1.    It is certainly true that according to Bryan Cooper that ‘Lord Kitchener decided early in September to transfer a number of recruits for whom no room could be found in English regiments to fill up the ranks of the 10th Division’ but as early as the 27th August the Wiltshire Gazette was reporting that the Wiltshire Regiment was receiving men “from London and other large centres, and the percentage of Wiltshire men has rapidly gone down”. Writing of his company, Second Lieutenant Terence Verschoyle, 5th Royal Inniskilling Fusiliers, stated that ‘one third of its strength consisted of a draft of Londoners who had as they thought, enlisted in the DCLI’. Frank Battersby from Birmingham records in his memoires that he reported to the Town Hall for onward transportation to the regimental depot at Bodmin on 7 September from where two days later he was sent to Newquay and on returning to Bodmin a week later was sent to the Royal Inniskilling Fusiliers in Dublin. 

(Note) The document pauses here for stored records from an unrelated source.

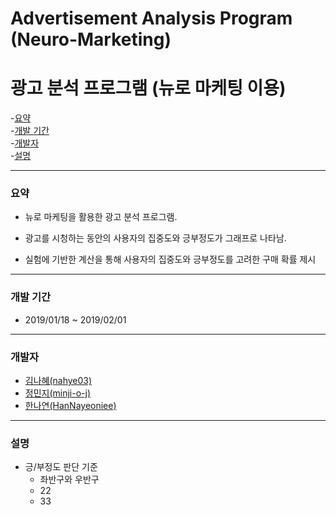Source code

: # Advertisement Analysis Program (Neuro-Marketing)
# 광고 분석 프로그램 (뉴로 마케팅 이용)

-[요약](#요약)  
-[개발 기간](#개발-기간)  
-[개발자](#개발자)  
-[설명](#설명)  

---
### 요약
- 뉴로 마케팅을 활용한 광고 분석 프로그램.

- 광고를 시청하는 동안의 사용자의 집중도와 긍부정도가 그래프로 나타남.

- 실험에 기반한 계산을 통해 사용자의 집중도와 긍부정도를 고려한 구매 확률 제시

---
### 개발 기간

- 2019/01/18 ~ 2019/02/01
---


### 개발자

- [김나혜(nahye03)](https://github.com/nahye03)
- [정민지(minji-o-j)](https://github.com/minji-o-j)
- [한나연(HanNayeoniee)](https://github.com/HanNayeoniee)

---
  

### 설명

  - 긍/부정도 판단 기준
    - 좌반구와 우반구
    - 22
    - 33
  

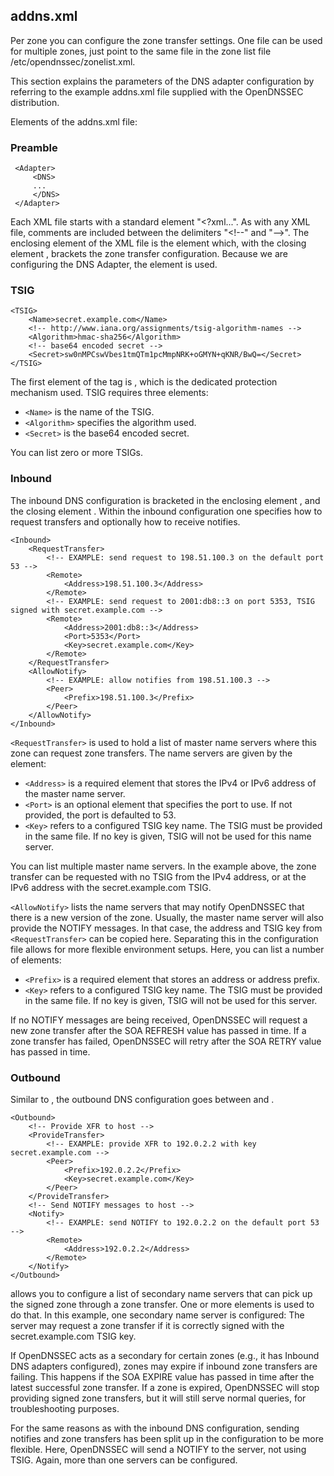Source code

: ## addns.xml

Per zone you can configure the zone transfer settings. One file can be used for multiple zones, just point to the same file in the zone list file /etc/opendnssec/zonelist.xml.

This section explains the parameters of the DNS adapter configuration by referring to the example addns.xml file supplied with the OpenDNSSEC distribution. 

Elements of the addns.xml file:

### Preamble

     <Adapter>
         <DNS>
         ...
         </DNS>
     </Adapter>

Each XML file starts with a standard element "<?xml...". As with any XML file, comments are included between the delimiters "<!--" and "–>". The enclosing element of the XML file is the element <Adapter> which, with the closing element </Adapter>, brackets the zone transfer configuration. Because we are configuring the DNS Adapter, the element <DNS> is used.

### TSIG

    <TSIG>
        <Name>secret.example.com</Name>
        <!-- http://www.iana.org/assignments/tsig-algorithm-names -->
        <Algorithm>hmac-sha256</Algorithm>
        <!-- base64 encoded secret -->
        <Secret>sw0nMPCswVbes1tmQTm1pcMmpNRK+oGMYN+qKNR/BwQ=</Secret>
    </TSIG>

The first element of the <DNS> tag is <TSIG>, which is the dedicated protection mechanism used. TSIG requires three elements:

- ``<Name>`` is the name of the TSIG.
- ``<Algorithm>`` specifies the algorithm used.
- ``<Secret>`` is the base64 encoded secret.

You can list zero or more TSIGs.

### Inbound

The inbound DNS configuration is bracketed in the enclosing element <Inbound>, and the closing element </Inbound>.  Within the inbound configuration one specifies how to request transfers and optionally how to receive notifies.

    <Inbound>
        <RequestTransfer>
            <!-- EXAMPLE: send request to 198.51.100.3 on the default port 53 -->
            <Remote>
                <Address>198.51.100.3</Address>
            </Remote>
            <!-- EXAMPLE: send request to 2001:db8::3 on port 5353, TSIG signed with secret.example.com -->
            <Remote>
                <Address>2001:db8::3</Address>
                <Port>5353</Port>
                <Key>secret.example.com</Key>
            </Remote>
        </RequestTransfer>
        <AllowNotify>
            <!-- EXAMPLE: allow notifies from 198.51.100.3 -->
            <Peer>
                <Prefix>198.51.100.3</Prefix>
            </Peer>
        </AllowNotify>
    </Inbound>

``<RequestTransfer>`` is used to hold a list of master name servers where this zone can request zone transfers. The name servers are given by the <Remote> element:

- ``<Address>`` is a required element that stores the IPv4 or IPv6 address of the master name server.
- ``<Port>`` is an optional element that specifies the port to use. If not provided, the port is defaulted to 53.
- ``<Key>`` refers to a configured TSIG key name. The TSIG must be provided in the same file. If no key is given, TSIG will not be used for this name server.

You can list multiple master name servers. In the example above, the zone transfer can be requested with no TSIG from the IPv4 address, or at the IPv6 address with the secret.example.com TSIG.

``<AllowNotify>`` lists the name servers that may notify OpenDNSSEC that there is a new version of the zone. Usually, the master name server will also provide the NOTIFY messages. In that case, the address and TSIG key from `<RequestTransfer>` can be copied here. Separating this in the configuration file allows for more flexible environment setups. Here, you can list a number of <Peer> elements:

- ``<Prefix>`` is a required element that stores an address or address prefix.
- ``<Key>`` refers to a configured TSIG key name. The TSIG must be provided in the same file. If no key is given, TSIG will not be used for this server.

If no NOTIFY messages are being received, OpenDNSSEC will request a new zone transfer after the SOA REFRESH value has passed in time. If a zone transfer has failed, OpenDNSSEC will retry after the SOA RETRY value has passed in time.

### Outbound

Similar to <Inbound>, the outbound DNS configuration goes between <Outbound> and </Outbound>.

    <Outbound>
        <!-- Provide XFR to host -->
        <ProvideTransfer>
            <!-- EXAMPLE: provide XFR to 192.0.2.2 with key secret.example.com -->
            <Peer>
                <Prefix>192.0.2.2</Prefix>
                <Key>secret.example.com</Key>
            </Peer>
        </ProvideTransfer>
        <!-- Send NOTIFY messages to host -->
        <Notify>
            <!-- EXAMPLE: send NOTIFY to 192.0.2.2 on the default port 53 -->
            <Remote>
                <Address>192.0.2.2</Address>
            </Remote>
        </Notify>
    </Outbound>

<ProvideTransfer> allows you to configure a list of secondary name servers that can pick up the signed zone through a zone transfer. One or more <Peer> elements is used to do that. In this example, one secondary name server is configured: The server may request a zone transfer if it is correctly signed with the secret.example.com TSIG key.

If OpenDNSSEC acts as a secondary for certain zones (e.g., it has Inbound DNS adapters configured), zones may expire if inbound zone transfers are failing. This happens if the SOA EXPIRE value has passed in time after the latest successful zone transfer. If a zone is expired, OpenDNSSEC will stop providing signed zone transfers, but it will still serve normal queries, for troubleshooting purposes.

For the same reasons as with the inbound DNS configuration, sending notifies and zone transfers has been split up in the configuration to be more flexible. Here, OpenDNSSEC will send a NOTIFY to the server, not using TSIG. Again, more than one servers can be configured.
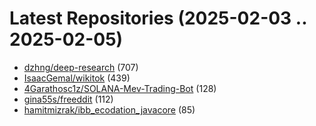 # Latest Repositories (2025-02-03 .. 2025-02-05)

- [dzhng/deep-research](https://github.com/dzhng/deep-research) (707)
- [IsaacGemal/wikitok](https://github.com/IsaacGemal/wikitok) (439)
- [4Garathosc1z/SOLANA-Mev-Trading-Bot](https://github.com/4Garathosc1z/SOLANA-Mev-Trading-Bot) (128)
- [gina55s/freeddit](https://github.com/gina55s/freeddit) (112)
- [hamitmizrak/ibb_ecodation_javacore](https://github.com/hamitmizrak/ibb_ecodation_javacore) (85)
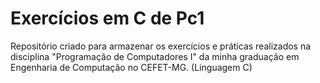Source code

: # Exercícios em C de Pc1
Repositório criado para armazenar os exercícios e práticas realizados na disciplina "Programação de Computadores I" da minha graduação em Engenharia de Computação no CEFET-MG. (Linguagem C) 
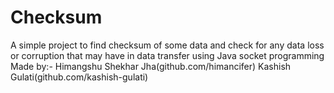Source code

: # Checksum
A simple project to find checksum of some data and check for any data loss or corruption that may have in data transfer using Java socket programming
Made by:-
Himangshu Shekhar Jha(github.com/himancifer)
Kashish Gulati(github.com/kashish-gulati)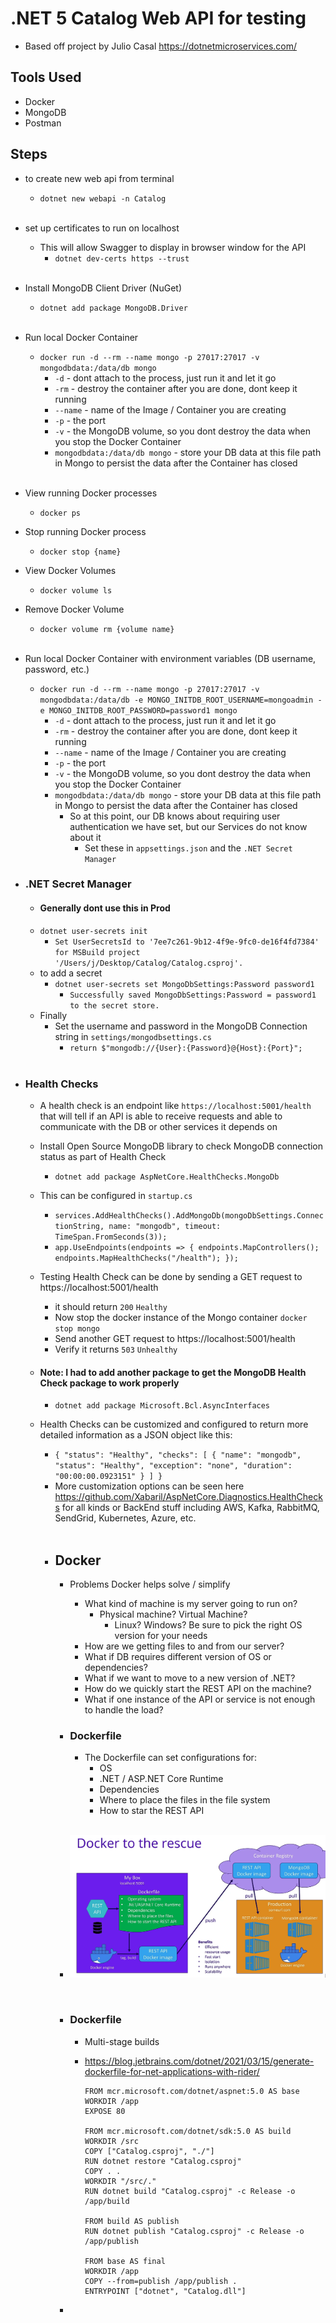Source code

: # .NET 5 Catalog Web API for testing
- Based off project by Julio Casal https://dotnetmicroservices.com/

## Tools Used
- Docker
- MongoDB
- Postman

## Steps

- to create new web api from terminal
  - `dotnet new webapi -n Catalog`

  <br>
  
- set up certificates to run on localhost
  - This will allow Swagger to display in browser window for the API
    - `dotnet dev-certs https --trust `

  <br>

- Install MongoDB Client Driver (NuGet)
  - `dotnet add package MongoDB.Driver`

  <br>

- Run local Docker Container
  - `docker run -d --rm --name mongo -p 27017:27017 -v mongodbdata:/data/db mongo`
    - `-d` - dont attach to the process, just run it and let it go
    - `-rm` - destroy the container after you are done, dont keep it running
    - `--name` - name of the Image / Container you are creating
    - `-p` - the port
    - `-v` - the MongoDB volume, so you dont destroy the data when you stop the Docker Container
    - `mongodbdata:/data/db mongo` - store your DB data at this file path in Mongo to persist the data after the Container has closed

  <br>
- View running Docker processes
  - `docker ps`
- Stop running Docker process
  - `docker stop {name}`
- View Docker Volumes
  - `docker volume ls`
- Remove Docker Volume
  - `docker volume rm {volume name}`

  <br>

- Run local Docker Container with environment variables (DB username, password, etc.)
  - `docker run -d --rm --name mongo -p 27017:27017 -v mongodbdata:/data/db -e MONGO_INITDB_ROOT_USERNAME=mongoadmin -e MONGO_INITDB_ROOT_PASSWORD=password1 mongo`
    - `-d` - dont attach to the process, just run it and let it go
    - `-rm` - destroy the container after you are done, dont keep it running
    - `--name` - name of the Image / Container you are creating
    - `-p` - the port
    - `-v` - the MongoDB volume, so you dont destroy the data when you stop the Docker Container
    - `mongodbdata:/data/db mongo` - store your DB data at this file path in Mongo to persist the data after the Container has closed
      - So at this point, our DB knows about requiring user authentication we have set, but our Services do not know about it
        - Set these in `appsettings.json` and the `.NET Secret Manager`

- ### .NET Secret Manager 
  - #### Generally dont use this in Prod
  - `dotnet user-secrets init`
    - `Set UserSecretsId to '7ee7c261-9b12-4f9e-9fc0-de16f4fd7384' for MSBuild project '/Users/j/Desktop/Catalog/Catalog.csproj'.`
  - to add a secret
    - `dotnet user-secrets set MongoDbSettings:Password password1`
      - `Successfully saved MongoDbSettings:Password = password1 to the secret store.`
  - Finally
    - Set the username and password in the MongoDB Connection string in `settings/mongodbsettings.cs`
      - `return $"mongodb://{User}:{Password}@{Host}:{Port}";`

  <br>

- ### Health Checks
  - A health check is an endpoint like `https://localhost:5001/health` that will tell if an API is able to receive requests and able to communicate with the DB or other services it depends on
  - Install Open Source MongoDB library to check MongoDB connection status as part of Health Check
    - `dotnet add package AspNetCore.HealthChecks.MongoDb`
  - This can be configured in `startup.cs`
    - `services.AddHealthChecks().AddMongoDb(mongoDbSettings.ConnectionString, name: "mongodb", timeout: TimeSpan.FromSeconds(3));`
    - `app.UseEndpoints(endpoints =>
      {
      endpoints.MapControllers();
      endpoints.MapHealthChecks("/health");
      });`
  - Testing Health Check can be done by sending a GET request to https://localhost:5001/health 
    - it should return `200` `Healthy`
    - Now stop the docker instance of the Mongo container `docker stop mongo`
    - Send another GET request to https://localhost:5001/health
    - Verify it returns `503` `Unhealthy`
  - #### Note: I had to add another package to get the MongoDB Health Check package to work properly
    - `dotnet add package Microsoft.Bcl.AsyncInterfaces`
  - Health Checks can be customized and configured to return more detailed information as a JSON object like this:
    - `{
        "status": "Healthy",
            "checks": [
                {
                "name": "mongodb",
                "status": "Healthy",
                "exception": "none",
                "duration": "00:00:00.0923151"
                }
            ]
      }`
    - More customization options can be seen here https://github.com/Xabaril/AspNetCore.Diagnostics.HealthChecks for all kinds or BackEnd stuff including AWS, Kafka, RabbitMQ, SendGrid, Kubernetes, Azure, etc.
  
    <br>
  
    - ## Docker
      - Problems Docker helps solve / simplify
        - What kind of machine is my server going to run on?
          - Physical machine? Virtual Machine?
            - Linux? Windows? Be sure to pick the right OS version for your needs
        - How are we getting files to and from our server?
        - What if DB requires different version of OS or dependencies?
        - What if we want to move to a new version of .NET?
        - How do we quickly start the REST API on the machine?
        - What if one instance of the API or service is not enough to handle the load?

      - ### Dockerfile
        - The Dockerfile can set configurations for:
          - OS
          - .NET / ASP.NET Core Runtime
          - Dependencies
          - Where to place the files in the file system
          - How to star the REST API

        <br>

      - ![docker-to-the-rescue](https://raw.githubusercontent.com/kawgh1/.NET-Catalog-API/main/Images/docker-to-the-rescue.png)
      
        <br>
        
      - ### Dockerfile 
        - Multi-stage builds
        - https://blog.jetbrains.com/dotnet/2021/03/15/generate-dockerfile-for-net-applications-with-rider/

              FROM mcr.microsoft.com/dotnet/aspnet:5.0 AS base
              WORKDIR /app
              EXPOSE 80
  
              FROM mcr.microsoft.com/dotnet/sdk:5.0 AS build
              WORKDIR /src
              COPY ["Catalog.csproj", "./"]
              RUN dotnet restore "Catalog.csproj"
              COPY . .
              WORKDIR "/src/."
              RUN dotnet build "Catalog.csproj" -c Release -o /app/build
        
              FROM build AS publish
              RUN dotnet publish "Catalog.csproj" -c Release -o /app/publish
        
              FROM base AS final
              WORKDIR /app
              COPY --from=publish /app/publish .
              ENTRYPOINT ["dotnet", "Catalog.dll"]
        
      -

Concerning the transfer of men from English regiments after Gallipoli I know it was an action resented by both parties. Noel Drury records in his diary of a draft received from the Norfolks who he thought ‘a bit uppish’ and from whom he had overheard  remarks about their ‘hard luck’ in being attached to an Irish Regiment. It should be noted, however, that during the Salonika campaign that it was not only Irish battalions who received drafts from other regiments.

 

2.    The general situation in the recruiting district of the Connaught Rangers should be taken into consideration when examining the regiment's capacity to maintain four battalions in the field. Between 1841 and 1911 the population of Connaught had fallen from 1,420,000 to 610,000 and due to emigration the male population was disproportionately skewed toward those either too young or too old to serve. It should also be remembered that some 600 men who formed the 6th Connaught Rangers of the 16th Division were recruited from West Belfast.

 

Steve

 

 

Steve - thanks again. I really appreciate this.  By way of reassurance that I am not wasting your time, I should say that I have done a considerable amount of research in this area which largely agrees with your conclusions thus far. I have read your book and (I think) everything in current publication that touches the subject. Nicholas Perry kindly sent me his paper on Irish recruiting some years back. I have done a considerable amount of analysis with the SDGW data and the medal rolls and some interesting frequency analysis that provides quite compelling evidence of nationalities of various drafts. I am reasonably well read in the Irish history of the Victorian period (and mass emigration) and have done some very hard yards in the decennial Census data trying to map exactly where the expatriate Irish communities were concentrated in Great Britain. Some small concentrated areas of England had more than one in four men born in Ireland in 1861 and Irish communities were established in some parts of England, Scotland and Wales that are quite a revelation. 

 

The sourcing of first hand accounts is particularly interesting. As you know the focus for the Great War among published authors has largely been in the War rather than the pre war period, mobilisation and expansion of the Army. Those who have touched on the expansion of the army understandably have not the bandwidth to focus on the Irish complexities.

 

The research I have done on the Wiltshire draft would indicate that the vast majority were Wiltshiremen born and bred, resided and enlisted in the county. The 1915-16 casualty data is a rich source of this data and one can even see how men in the same number sequence of the Wiltshire Regt were transferred en masse to Irish Battalions (there is another thread on the GWF that touches this - analysis challenging one author's suggestion that English recruits were either of Irish extraction or Catholic or both. Neither were in fact true.

 

One of my long standing questions is why a most authors and especially journalists who have written about the Irish and the Great War seem to want to inflate the number of Irishmen who served and have sometimes stretched facts to fit this preconceived idea. Bryan Cooper kicked this off with more than a little help from Redmond and it is something that seems to be peculiar to the Irish story. It is something I cant quite understand. 

 

Back to the OP: Your reasoning on the Connaught Rangers is consistent with my own research, but one wonders why they were an isolated case. My sense is that for (British) political reasons the desire for all Irish regiments to be represented in the 10th and 16th Divs was paramount in order to give an illusion of widespread and deep unity in the response to recruiting. 

 

Another question if you would indulge me:

 

4. Does the National Archives have much on the Irish recruiting? Trawling the catalogue online there are about 30 documents that might shed some light on this dark space. I wonder if you have been through this data and whether  there are any minutes from meetings that provide clues on strategy and response towards the (relatively) weak response from Ireland. I am particularly interested in anything from Irish politicians who would be in the know. I have often doubted that the British promise of self-determination for the Irish had any impact on Irish recruiting. 

 

5. Conscription. Would a man born in Ireland and living England in 1916 be subject to Conscription. Did his place of birth provide the necessary exemption? 

 

Thanks again.

 

Martin.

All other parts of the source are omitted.